A deep connectome learning network using graph convolution for connectome-disease association study

Abstract

Multivariate analysis approaches provide insights into the identification of phenotype associations in brain connectome data. In recent years, deep learning methods including convolutional neural network (CNN) and graph neural network (GNN), have shifted the development of connectome-wide association studies (CWAS) and made breakthroughs for connectome representation learning by leveraging deep embedded features. However, most existing studies remain limited by potentially ignoring the exploration of region-specific features, which play a key role in distinguishing brain disorders with high intra-class variations, such as autism spectrum disorder (ASD), and attention deficit hyperactivity disorder (ADHD). Here, we propose a multivariate distance-based connectome network (MDCN) that addresses the local specificity problem by efficient parcellation-wise learning, as well as associating population and parcellation dependencies to map individual differences.

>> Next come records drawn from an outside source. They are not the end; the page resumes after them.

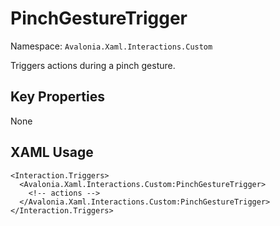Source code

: # PinchGestureTrigger

Namespace: `Avalonia.Xaml.Interactions.Custom`

Triggers actions during a pinch gesture.



## Key Properties
None

## XAML Usage
```xaml
<Interaction.Triggers>
  <Avalonia.Xaml.Interactions.Custom:PinchGestureTrigger>
    <!-- actions -->
  </Avalonia.Xaml.Interactions.Custom:PinchGestureTrigger>
</Interaction.Triggers>
```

The approach incorporating an explainable method, parcellation-wise gradient and class activation map (p-GradCAM), is feasible for identifying individual patterns of interest and pinpointing connectome associations with diseases. We demonstrate the utility of our method on two largely aggregated multicenter public datasets by distinguishing ASD and ADHD from healthy controls and assessing their associations with underlying diseases. Extensive experiments have demonstrated the superiority of MDCN in classification and interpretation, where MDCN outperformed competitive state-of-the-art methods and achieved a high proportion of overlap with previous findings. As a CWAS-guided deep learning method, our proposed MDCN framework may narrow the bridge between deep learning and CWAS approaches, and provide new insights for connectome-wide association studies.